Published October 16, 2023
| Version 1.0
Dataset
Open
Greetings From! Historical Postcards Address Transcription Dataset
Description
This dataset provides both Ground Truth (GT) and Handwritten Text Recognition (HTR) transcriptions of historical postcard addresses, stemming from a project to extract address information from historical picture postcards from Belgium, France, Germany, Luxembourg, the Netherlands, and the UK. The dataset encapsulates the back of 500 historically significant postcards.
The research associated with this dataset will be presented at Computational Humanities Research Conference, December 6--8, 2023, Paris, France.
Scope and Content:
- HTR Material: Handwritten Text Recognition outputs for 500 postcards.
- GT Material: Ground Truth transcriptions created by human transcribers for the same set of 500 postcards.
File Structure and Formats:
For both HTR and GT Material, the following files are provided:
- JPEG Images: Scanned or digitized images of the postcards.
- .txt: Plain text transcriptions of the postcards.
- _tei.xml: Transcriptions rendered in the TEI XML format.
- .pdf: PDF presentation of the postcards along with their transcriptions.
- mets.xml: METS (Metadata Encoding and Transmission Standard) schema for the data.
- page folder: XML files for individual images, offering metadata and structural information.
- metadata.xml: metadata concerning the dataset.

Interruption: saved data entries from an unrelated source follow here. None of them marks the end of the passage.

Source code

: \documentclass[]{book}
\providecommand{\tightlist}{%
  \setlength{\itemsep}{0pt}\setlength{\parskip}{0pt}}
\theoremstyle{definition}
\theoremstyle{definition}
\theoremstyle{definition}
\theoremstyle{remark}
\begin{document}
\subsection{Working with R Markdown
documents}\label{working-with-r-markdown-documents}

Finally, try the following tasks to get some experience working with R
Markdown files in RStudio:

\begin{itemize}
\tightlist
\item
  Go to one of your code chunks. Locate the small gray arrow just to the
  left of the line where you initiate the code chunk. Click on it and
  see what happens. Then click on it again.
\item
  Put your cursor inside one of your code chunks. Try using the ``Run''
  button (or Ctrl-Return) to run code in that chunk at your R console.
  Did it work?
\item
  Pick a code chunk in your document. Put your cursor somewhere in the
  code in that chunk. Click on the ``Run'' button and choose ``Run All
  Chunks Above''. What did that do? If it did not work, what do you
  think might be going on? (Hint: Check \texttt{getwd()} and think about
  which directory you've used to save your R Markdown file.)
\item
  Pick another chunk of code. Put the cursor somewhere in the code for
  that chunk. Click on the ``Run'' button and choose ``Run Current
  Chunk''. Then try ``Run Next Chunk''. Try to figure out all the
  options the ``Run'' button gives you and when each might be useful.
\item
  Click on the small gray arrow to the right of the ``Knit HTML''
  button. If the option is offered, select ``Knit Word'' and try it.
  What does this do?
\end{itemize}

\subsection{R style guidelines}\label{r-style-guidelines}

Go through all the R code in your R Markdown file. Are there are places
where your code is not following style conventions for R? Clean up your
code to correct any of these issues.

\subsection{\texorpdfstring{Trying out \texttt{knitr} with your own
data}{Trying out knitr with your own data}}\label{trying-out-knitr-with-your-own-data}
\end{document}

- GT_addresses_GPT4.json & HTR_addresses_GPT4.json: JSON files detailing individual address data for each postcard in structured format.
Annotation and Transcription:
- GT: Ground Truth data was annotated by human transcribers who examined both the images of the postcards and the outputs of the HTR system. Transcribers made corrections according to predefined conventions: using # for illegible characters, * at the start of lines without address information (e.g., person's name), and starting a line with @ for irrelevant lines.
- HTR: The HTR versions emerged from state-of-the-art HTR systems (Transkribus Text Titan I). The .json files hold precise address details derived from the main data, which were processed using OpenAI's GPT-4 Large Language Model.